In our study, we employed automated mass segmentation in full-field mammograms to address the limitation of lacking significant mass boundary information in mass detection. This approach offers practical benefits for detecting and diagnosing breast cancer by eliminating the need for manual extraction of regions of interest (ROI) by radiologists. By automating this process, time-consuming and tedious tasks are minimized, making the detection and diagnosis more efficient.Based on the advantages of using artificial intelligence (AI), and deep learning techniques for automatic breast screening tasks, we propose a novel framework for automatic breast cancer segmentation to carry out lumps identification for an effective mass diagnosis in a mammography. The proposed framework capable to achieve a desirable results of segmentation with several pre-processing steps. The proposed study includes of removing artefacts, Li algorithm to minimize the cross-entropy between the foreground and the background, enhancing contrast using contrast-limited adaptive histogram equalization (CLAHE), normalizing, and median filtering. An effective augmentation approaches are used to address the issues of over- and under-fitting. Afterwards, a convolutional encoder-decoder network on the basis of U-net is used to accurately identify suspicious masses. The contributions of this work are summarized as follows:

Various pre-processing steps are performed to accurately segment the breast masses to achieve desired results.
The proposed frame work is tested on two different datasets of INbreast and CBIS-DDSM images.
Extensive comparisons are presented between the proposed model and the state-of-the-art techniques.

Related works

Over the past few years, deep learning methodologies have surged in prominence within the domain of medical imaging [18,19,20], particularly in breast cancer diagnosis [21]. Numerous research endeavors have showcased the prowess of deep learning algorithms in pinpointing and categorizing breast abnormalities across mammograms, breast thermograms [22],ultrasound captures [23], and MRI scans [24]. A notable strength of deep learning frameworks is their capacity to assimilate vast data volumes, enhancing their precision and adaptability. Further, the concept of transfer learning has gained traction; this technique involves priming a model using an expansive dataset before refining it with a more task-specific, smaller dataset.Predominantly, the encouraging outcomes from such research underscore the transformative potential of deep learning in refining the diagnostic accuracy for breast cancer, setting the stage for improved patient prognoses. As we delve into related works, the application of the deep learning models for breast cancer segmentation stands out as a critical area of exploration.
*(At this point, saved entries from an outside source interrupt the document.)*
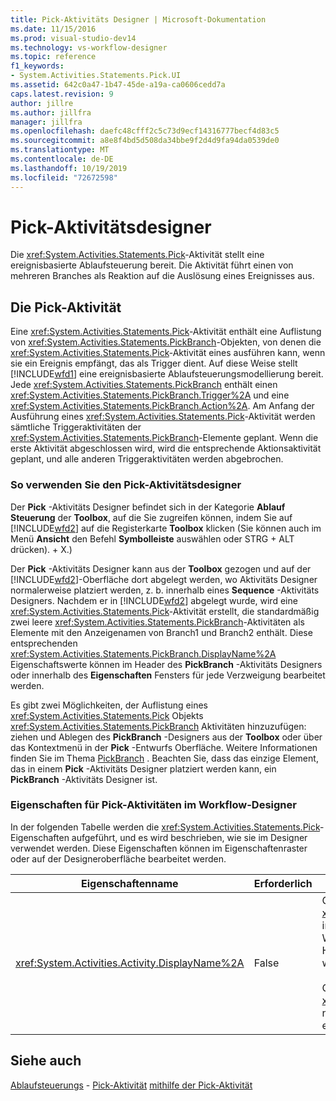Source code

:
 ```yaml
---
title: Pick-Aktivitäts Designer | Microsoft-Dokumentation
ms.date: 11/15/2016
ms.prod: visual-studio-dev14
ms.technology: vs-workflow-designer
ms.topic: reference
f1_keywords:
- System.Activities.Statements.Pick.UI
ms.assetid: 642c0a47-1b47-45de-a19a-ca0606cedd7a
caps.latest.revision: 9
author: jillre
ms.author: jillfra
manager: jillfra
ms.openlocfilehash: daefc48cfff2c5c73d9ecf14316777becf4d83c5
ms.sourcegitcommit: a8e8f4bd5d508da34bbe9f2d4d9fa94da0539de0
ms.translationtype: MT
ms.contentlocale: de-DE
ms.lasthandoff: 10/19/2019
ms.locfileid: "72672598"
---
```

# <a name="pick-activity-designer"></a>Pick-Aktivitätsdesigner
Die <xref:System.Activities.Statements.Pick>-Aktivität stellt eine ereignisbasierte Ablaufsteuerung bereit. Die Aktivität führt einen von mehreren Branches als Reaktion auf die Auslösung eines Ereignisses aus.

## <a name="the-pick-activity"></a>Die Pick-Aktivität
 Eine <xref:System.Activities.Statements.Pick>-Aktivität enthält eine Auflistung von <xref:System.Activities.Statements.PickBranch>-Objekten, von denen die <xref:System.Activities.Statements.Pick>-Aktivität eines ausführen kann, wenn sie ein Ereignis empfängt, das als Trigger dient. Auf diese Weise stellt [!INCLUDE[wfd1](../includes/wfd1-md.md)] eine ereignisbasierte Ablaufsteuerungsmodellierung bereit. Jede <xref:System.Activities.Statements.PickBranch> enthält einen <xref:System.Activities.Statements.PickBranch.Trigger%2A> und eine <xref:System.Activities.Statements.PickBranch.Action%2A>. Am Anfang der Ausführung eines <xref:System.Activities.Statements.Pick>-Aktivität werden sämtliche Triggeraktivitäten der <xref:System.Activities.Statements.PickBranch>-Elemente geplant. Wenn die erste Aktivität abgeschlossen wird, wird die entsprechende Aktionsaktivität geplant, und alle anderen Triggeraktivitäten werden abgebrochen.

### <a name="how-to-use-the-pick-activity-designer"></a>So verwenden Sie den Pick-Aktivitätsdesigner
 Der **Pick** -Aktivitäts Designer befindet sich in der Kategorie **Ablauf Steuerung** der **Toolbox**, auf die Sie zugreifen können, indem Sie auf [!INCLUDE[wfd2](../includes/wfd2-md.md)] auf die Registerkarte **Toolbox** klicken (Sie können auch im Menü **Ansicht** den Befehl **Symbolleiste** auswählen oder STRG + ALT drücken). + X.)

 Der **Pick** -Aktivitäts Designer kann aus der **Toolbox** gezogen und auf der [!INCLUDE[wfd2](../includes/wfd2-md.md)]-Oberfläche dort abgelegt werden, wo Aktivitäts Designer normalerweise platziert werden, z. b. innerhalb eines **Sequence** -Aktivitäts Designers. Nachdem er in [!INCLUDE[wfd2](../includes/wfd2-md.md)] abgelegt wurde, wird eine <xref:System.Activities.Statements.Pick>-Aktivität erstellt, die standardmäßig zwei leere <xref:System.Activities.Statements.PickBranch>-Aktivitäten als Elemente mit den Anzeigenamen von Branch1 und Branch2 enthält. Diese entsprechenden <xref:System.Activities.Statements.PickBranch.DisplayName%2A> Eigenschaftswerte können im Header des **PickBranch** -Aktivitäts Designers oder innerhalb des **Eigenschaften** Fensters für jede Verzweigung bearbeitet werden.

 Es gibt zwei Möglichkeiten, der Auflistung eines <xref:System.Activities.Statements.Pick> Objekts <xref:System.Activities.Statements.PickBranch> Aktivitäten hinzuzufügen: ziehen und Ablegen des **PickBranch** -Designers aus der **Toolbox** oder über das Kontextmenü in der **Pick** -Entwurfs Oberfläche. Weitere Informationen finden Sie im Thema [PickBranch](../workflow-designer/pickbranch-activity-designer.md) . Beachten Sie, dass das einzige Element, das in einem **Pick** -Aktivitäts Designer platziert werden kann, ein **PickBranch** -Aktivitäts Designer ist.

### <a name="pick-activity-properties-in-the-workflow-designer"></a>Eigenschaften für Pick-Aktivitäten im Workflow-Designer
 In der folgenden Tabelle werden die <xref:System.Activities.Statements.Pick>-Eigenschaften aufgeführt, und es wird beschrieben, wie sie im Designer verwendet werden. Diese Eigenschaften können im Eigenschaftenraster oder auf der Designeroberfläche bearbeitet werden.

|Eigenschaftenname|Erforderlich|Verwendung|
|-------------------|--------------|-----------|
|<xref:System.Activities.Activity.DisplayName%2A>|False|Gibt den benutzerfreundlichen Namen der <xref:System.Activities.Statements.Pick>Aktivität im Header an. Der Standardwert lautet Pick. Der Wert kann im Eigenschaftenraster oder direkt im Header des Aktivitätsdesigners bearbeitet werden.<br /><br /> Obwohl der <xref:System.Activities.Activity.DisplayName%2A> nicht zwingend erforderlich ist, wird empfohlen, einen Anzeigenamen zu verwenden.|

## <a name="see-also"></a>Siehe auch
 [Ablaufsteuerungs](../workflow-designer/control-flow-activity-designers.md) - [Pick-Aktivität](https://msdn.microsoft.com/library/b3e49b7f-0285-4720-8c09-11ae18f0d53e) [mithilfe der Pick-Aktivität](https://msdn.microsoft.com/library/b89be812-a247-4025-b0e3-ffb20db027a6)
Sun et al. [25] presented the Attention-guided Dense Upsampling segmentation (AUNet). This technique aims to harness the most pertinent details from both high-level and low-level feature sets. In their approach, they employed Bilinear upsampling succeeded by a convolution layer. Subsequently, a Batch normalization layer was utilized as a substitute for the dense upsampling convolution. Notably, they refrained from applying any image augmentation or processing techniques. Their evaluations on the INbreast dataset, employing 5-fold cross-validation, yielded a Dice score of 79.1% for INbreast and 81.8% for CBIS-DDSM. However, cross-validation can sometimes result in overfitting on validation sets, especially when the fold count is minimal. In contrast, our proposed method achieved a Dice score of 87.98% for CBIS-DDSM and 85.61% for INbreast. Our training exclusively utilized the CBIS-DDSM dataset, and testing was conducted on 20% of CBIS-DDSM and all mass images from the INbreast dataset. This suggests that our strategy potentially offers better generalization across varied mammogram datasets.
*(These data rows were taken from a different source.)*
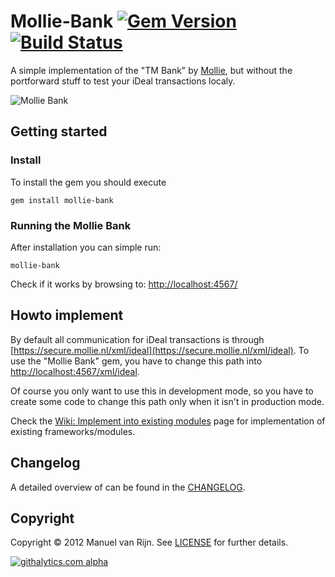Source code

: # Mollie-Bank [![Gem Version](https://badge.fury.io/rb/mollie-bank.png)][gemversion] [![Build Status](https://secure.travis-ci.org/manuelvanrijn/mollie-bank.png?branch=master)][travis]

[gemversion]: http://badge.fury.io/rb/mollie-bank
[travis]: http://travis-ci.org/manuelvanrijn/mollie-bank

A simple implementation of the "TM Bank" by [Mollie](http://www.mollie.nl), but without the portforward stuff to test your iDeal transactions localy.

![Mollie Bank](http://manuelvanrijn.nl/images/posts/mollie-bank.png)

## Getting started

### Install

To install the gem you should execute

```
gem install mollie-bank
```

### Running the Mollie Bank

After installation you can simple run:

```
mollie-bank
```

Check if it works by browsing to: [http://localhost:4567/](http://localhost:4567/)

## Howto implement

By default all communication for iDeal transactions is through [https://secure.mollie.nl/xml/ideal](https://secure.mollie.nl/xml/ideal). To use the "Mollie Bank" gem, you have to change this path into [http://localhost:4567/xml/ideal](http://localhost:4567/xml/ideal).

Of course you only want to use this in development mode, so you have to create some code to change this path only when it isn't in production mode.

Check the [Wiki: Implement into existing modules](https://github.com/manuelvanrijn/mollie-bank/wiki/Implement-into-existing-modules) page for implementation of existing frameworks/modules.

## Changelog

A detailed overview of can be found in the [CHANGELOG](https://github.com/manuelvanrijn/mollie-bank/blob/master/CHANGELOG.md).

## Copyright

Copyright © 2012 Manuel van Rijn. See [LICENSE](https://github.com/manuelvanrijn/mollie-bank/blob/master/LICENSE.md) for further details.

[![githalytics.com alpha](https://cruel-carlota.pagodabox.com/c7f118ff9d18b3ec8268969b2c5fff65 "githalytics.com")](http://githalytics.com/manuelvanrijn/mollie-bank)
Hou et al. [26] introduced MTLNet, an attentive multi-task learning network for breast cancer segmentation. By integrating group convolution and attention mechanisms, the model optimizes feature-learning, reducing redundancy. Their model’s effectiveness was validated through a five-fold cross-validation. However, incorporating regularization techniques like dropout and weight decay could potentially enhance its performance on unseen data, suggesting avenues for future refinement.

Yan et al. [27] proposed an advanced deep detection system for automated mass localization that leverages a multi-scale fusion technique. For accurate mass delineation, they employed a convolutional encoder-decoder framework enriched with hierarchical and dense skip linkages. By benchmarking various architectures such as U-Net, CGAN, cascaded U-Net, and v19U-Net++, they observed that the collective average Dice score, when trained on both CBIS and INbreast, amounted to 80.44% for INbreast test visuals.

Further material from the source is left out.